— Given entries —
━━━━━━━━━━━━━━━━━━━━━━━━━━━━━━

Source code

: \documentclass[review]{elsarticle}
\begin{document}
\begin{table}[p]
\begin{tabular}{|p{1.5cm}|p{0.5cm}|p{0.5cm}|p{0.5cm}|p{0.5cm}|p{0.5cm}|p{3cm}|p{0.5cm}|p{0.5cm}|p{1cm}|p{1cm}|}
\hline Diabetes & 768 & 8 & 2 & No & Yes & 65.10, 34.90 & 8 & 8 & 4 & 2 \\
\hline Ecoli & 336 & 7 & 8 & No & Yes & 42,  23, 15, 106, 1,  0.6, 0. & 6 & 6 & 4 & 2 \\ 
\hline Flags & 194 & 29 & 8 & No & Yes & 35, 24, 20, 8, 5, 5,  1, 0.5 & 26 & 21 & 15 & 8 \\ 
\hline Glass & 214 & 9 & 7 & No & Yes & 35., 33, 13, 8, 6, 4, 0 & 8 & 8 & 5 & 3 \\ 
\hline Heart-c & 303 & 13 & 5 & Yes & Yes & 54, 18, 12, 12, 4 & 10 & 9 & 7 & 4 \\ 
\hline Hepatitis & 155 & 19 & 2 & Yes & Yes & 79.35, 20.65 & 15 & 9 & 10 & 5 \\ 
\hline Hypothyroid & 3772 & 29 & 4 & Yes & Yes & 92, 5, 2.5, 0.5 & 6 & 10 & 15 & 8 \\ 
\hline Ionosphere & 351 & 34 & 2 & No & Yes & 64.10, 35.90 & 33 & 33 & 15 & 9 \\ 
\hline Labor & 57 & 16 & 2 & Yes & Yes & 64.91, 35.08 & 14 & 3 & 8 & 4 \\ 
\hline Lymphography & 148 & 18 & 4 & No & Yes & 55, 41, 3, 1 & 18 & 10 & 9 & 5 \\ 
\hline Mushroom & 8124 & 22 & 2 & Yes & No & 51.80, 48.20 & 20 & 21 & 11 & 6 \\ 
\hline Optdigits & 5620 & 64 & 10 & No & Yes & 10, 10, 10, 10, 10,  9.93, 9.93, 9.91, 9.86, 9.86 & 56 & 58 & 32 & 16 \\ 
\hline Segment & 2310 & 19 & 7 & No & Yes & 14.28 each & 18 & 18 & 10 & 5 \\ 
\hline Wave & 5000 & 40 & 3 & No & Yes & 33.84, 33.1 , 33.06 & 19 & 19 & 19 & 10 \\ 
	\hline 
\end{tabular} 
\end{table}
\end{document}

━━━━━━━━━━━━━━━━━━━━━━━━━━━━━━

— Task to complete —
Repeat the listing in full, keeping every line exactly as it is.

— Answer section —
Source code

: \documentclass[review]{elsarticle}
\begin{document}
\begin{table}[p]
\begin{tabular}{|p{1.5cm}|p{0.5cm}|p{0.5cm}|p{0.5cm}|p{0.5cm}|p{0.5cm}|p{3cm}|p{0.5cm}|p{0.5cm}|p{1cm}|p{1cm}|}
\hline Diabetes & 768 & 8 & 2 & No & Yes & 65.10, 34.90 & 8 & 8 & 4 & 2 \\
\hline Ecoli & 336 & 7 & 8 & No & Yes & 42,  23, 15, 106, 1,  0.6, 0. & 6 & 6 & 4 & 2 \\ 
\hline Flags & 194 & 29 & 8 & No & Yes & 35, 24, 20, 8, 5, 5,  1, 0.5 & 26 & 21 & 15 & 8 \\ 
\hline Glass & 214 & 9 & 7 & No & Yes & 35., 33, 13, 8, 6, 4, 0 & 8 & 8 & 5 & 3 \\ 
\hline Heart-c & 303 & 13 & 5 & Yes & Yes & 54, 18, 12, 12, 4 & 10 & 9 & 7 & 4 \\ 
\hline Hepatitis & 155 & 19 & 2 & Yes & Yes & 79.35, 20.65 & 15 & 9 & 10 & 5 \\ 
\hline Hypothyroid & 3772 & 29 & 4 & Yes & Yes & 92, 5, 2.5, 0.5 & 6 & 10 & 15 & 8 \\ 
\hline Ionosphere & 351 & 34 & 2 & No & Yes & 64.10, 35.90 & 33 & 33 & 15 & 9 \\ 
\hline Labor & 57 & 16 & 2 & Yes & Yes & 64.91, 35.08 & 14 & 3 & 8 & 4 \\ 
\hline Lymphography & 148 & 18 & 4 & No & Yes & 55, 41, 3, 1 & 18 & 10 & 9 & 5 \\ 
\hline Mushroom & 8124 & 22 & 2 & Yes & No & 51.80, 48.20 & 20 & 21 & 11 & 6 \\ 
\hline Optdigits & 5620 & 64 & 10 & No & Yes & 10, 10, 10, 10, 10,  9.93, 9.93, 9.91, 9.86, 9.86 & 56 & 58 & 32 & 16 \\ 
\hline Segment & 2310 & 19 & 7 & No & Yes & 14.28 each & 18 & 18 & 10 & 5 \\ 
\hline Wave & 5000 & 40 & 3 & No & Yes & 33.84, 33.1 , 33.06 & 19 & 19 & 19 & 10 \\ 
	\hline 
\end{tabular} 
\end{table}
\end{document}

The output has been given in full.